[HN Gopher] pg_timeseries: Open-source time-series extension for...
___________________________________________________________________
pg_timeseries: Open-source time-series extension for PostgreSQL
Author : samaysharma
Score : 270 points
Date : 2024-05-20 16:44 UTC (19 hours ago)
(HTM) web link (tembo.io)
(TXT) w3m dump (tembo.io)
| vantiro wrote:
| PostgreSQL licensed, good move!
| gxyt6gfy5t wrote:
| How's it different than timescaledb?
| logrot wrote:
| > You may already be asking: "why not just power the stack
| using TimescaleDB?" The Timescale License would restrict our
| use of features such as compression, incremental materialized
| views, and bottomless storage. With these missing, we felt that
| what remained would not provide an adequate basis for our
| customers' time-series needs. Therefore, we decided to build
| our own PostgreSQL-licensed extension.
| samaysharma wrote:
| It's much newer for one, so it's behind on features. But,
| we're working on adding new ones based on customer demand.
|
| We want to build it with a PostgreSQL license using existing
| community extensions as much as possible and build custom
| stuff (still permissively licensed) only when necessary.
| vantiro wrote:
| Timescaledb's license is more like Redis' new license?
| hosh wrote:
| The use of postgresql licensing might mean we can see this
| available for AWS RDS and other managed PostgreSQL providers.
| riedel wrote:
| >You may already be asking: "why not just power the stack using
| TimescaleDB?" The Timescale License would restrict our use of
| features such as compression, incremental materialized views, and
| bottomless storage. With these missing, we felt that what
| remained would not provide an adequate basis for our customers'
| time-series needs. Therefore, we decided to build our own
| PostgreSQL-licensed extension.
|
| Have been using the free version timescaledb before to shard a
| 500 Million observation time series database. Worked drop-in
| without much hassle. Would have expected some benchmarks and
| comparisons in the post. I will for sure watch this...
| osigurdson wrote:
| 500 million is very little however. A regular table with a
| covering index would probably be fine for many use cases with
| this number of points.
| vegabook wrote:
| indeed. Financial timeseries I was working with over 100
| million new points, _per day_. For anything serious
| TimescaleDB is essentially not open source.
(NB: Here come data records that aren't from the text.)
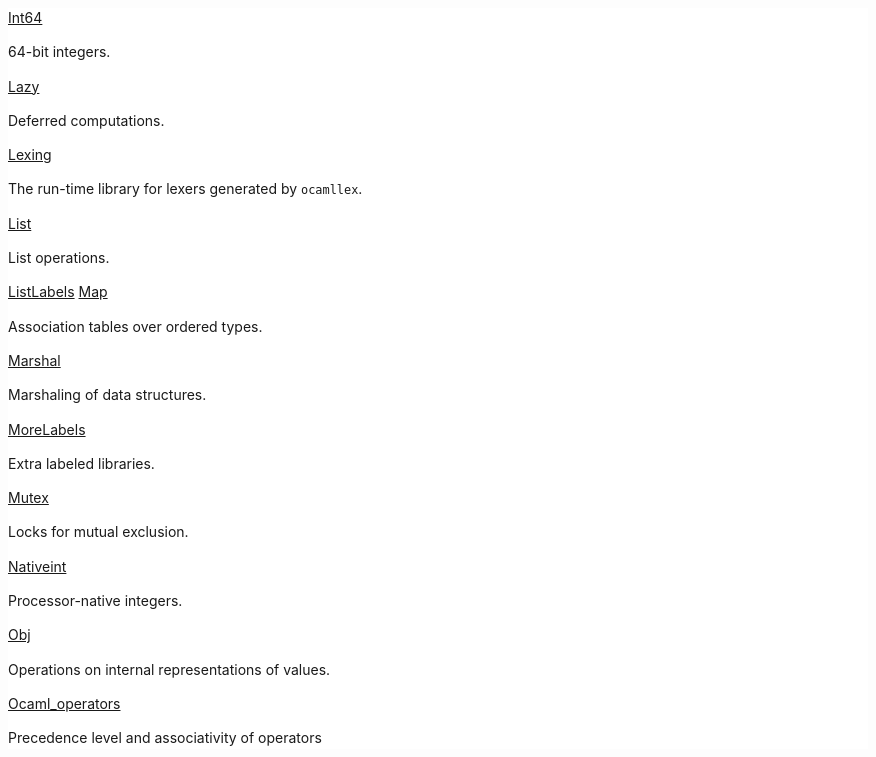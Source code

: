 </div>
</td></tr>
<tr><td class="module"><a href="Int64.html">Int64</a></td><td><div class="info">
<p>64-bit integers.</p>

</div>
</td></tr>
<tr><td class="module"><a href="Lazy.html">Lazy</a></td><td><div class="info">
<p>Deferred computations.</p>

</div>
</td></tr>
<tr><td class="module"><a href="Lexing.html">Lexing</a></td><td><div class="info">
<p>The run-time library for lexers generated by <code class="code">ocamllex</code>.</p>

</div>
</td></tr>
<tr><td class="module"><a href="List.html">List</a></td><td><div class="info">
<p>List operations.</p>

</div>
</td></tr>
<tr><td class="module"><a href="ListLabels.html">ListLabels</a></td><td></td></tr>
<tr><td class="module"><a href="Map.html">Map</a></td><td><div class="info">
<p>Association tables over ordered types.</p>

</div>
</td></tr>
<tr><td class="module"><a href="Marshal.html">Marshal</a></td><td><div class="info">
<p>Marshaling of data structures.</p>

</div>
</td></tr>
<tr><td class="module"><a href="MoreLabels.html">MoreLabels</a></td><td><div class="info">
<p>Extra labeled libraries.</p>

</div>
</td></tr>
<tr><td class="module"><a href="Mutex.html">Mutex</a></td><td><div class="info">
<p>Locks for mutual exclusion.</p>

</div>
</td></tr>
<tr><td class="module"><a href="Nativeint.html">Nativeint</a></td><td><div class="info">
<p>Processor-native integers.</p>

</div>
</td></tr>
<tr><td class="module"><a href="Obj.html">Obj</a></td><td><div class="info">
<p>Operations on internal representations of values.</p>

</div>
</td></tr>
<tr><td class="module"><a href="Ocaml_operators.html">Ocaml_operators</a></td><td><div class="info">
<p>Precedence level and associativity of operators</p>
Well done
| tembo.io crew -- will definitely give this a whirl.
| eyegor wrote:
| What do you mean by "for anything serious it isn't open
| source"? I didn't see any red flags in the apache variant
| of timescale, just constant pleading to try their hosted
| option.
|
| https://github.com/timescale/timescaledb/blob/main/LICENSE-
| A...
| pmeira wrote:
| Compression and other features use the non-Apache
| license:
|
| https://github.com/timescale/timescaledb/tree/main/tsl
| NineStarPoint wrote:
| And as I understand that license, you are allowed to use
| Timescale for anything that doesn't involve offering
| Timescale itself as a service. If you were using
| Timescale to process lots of time series transactions in
| your backend, it doesn't seem to me like that would break
| the license.
|
| (Which is to say that if, like Tembo, you're offering
| Postgres as a service you do indeed have a problem. But
| for other use, should be fine)
| dig1 wrote:
| The tricky thing with these licenses (BSL, SSPL, etc.) is
| that you can use them freely for internal stuff, but
| suddenly, if you make your product public (assuming it
| uses, e.g., TimescaleDB), things can get muddy. Everyone
| wants the flexibility to either open-source or
| commercialize a successful internal product in the
| future.
|
| The problem is that, even if your app is not a mere
| frontend for TimescaleDB/Mongo/Redis, you can get sued,
| and you'll have to spend unnecessary time and money
| proving things in court. No one wants this, especially a
| startup owner whose money and time are tight. Also, even
| if your startup/company uses some of these techs,
| potential company buyers will be very wary of the
| purchase if they know they'll have to deal with this
| later.
| miohtama wrote:
| I would assume TimescaleDb only sues if you money. In
| this case you can also afford a commercial license. If
| you hit big just contact them and tell there was a
| problem having a correct license earlier and you want to
| fix the situation.
|
| There is 0% chance Timescale would sue mom'n'pop
| operation for breaking their license.
| wasmitnetzen wrote:
| The license doesn't allow you to "give access to,
| directly or indirectly (e.g., via a wrapper) to [SQL]".
|
| Legally, what's a wrapper? Is a REST API a wrapper?
| belk wrote:
| I imagine legally would need a lawsuit to set a
| precedence, and if a license owner sets an over-reaching
| precedence of what a wrapper is, they risk losing
| customer trust and companies avoiding them like the
| plague.
|
| e.g. timescaledb going after a tsdb as a service company
| offering tsdb behind a graphql wrapper vs timescaledb
| going after a financial company offering timeseries data
| collection and viewing.
|
| I think a good border test would be, would timescaledb
| allow you to offer a metrics and logging service?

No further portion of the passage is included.